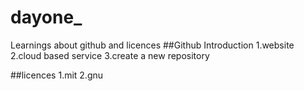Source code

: # dayone_
Learnings about github and licences 
##Github Introduction
1.website 
2.cloud based service 
3.create a new repository 


##licences 
1.mit
2.gnu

◆ **Exercise description**: Tally the lines above that include the word "licences"; answer with the total only.

◆ **Answer below**: 2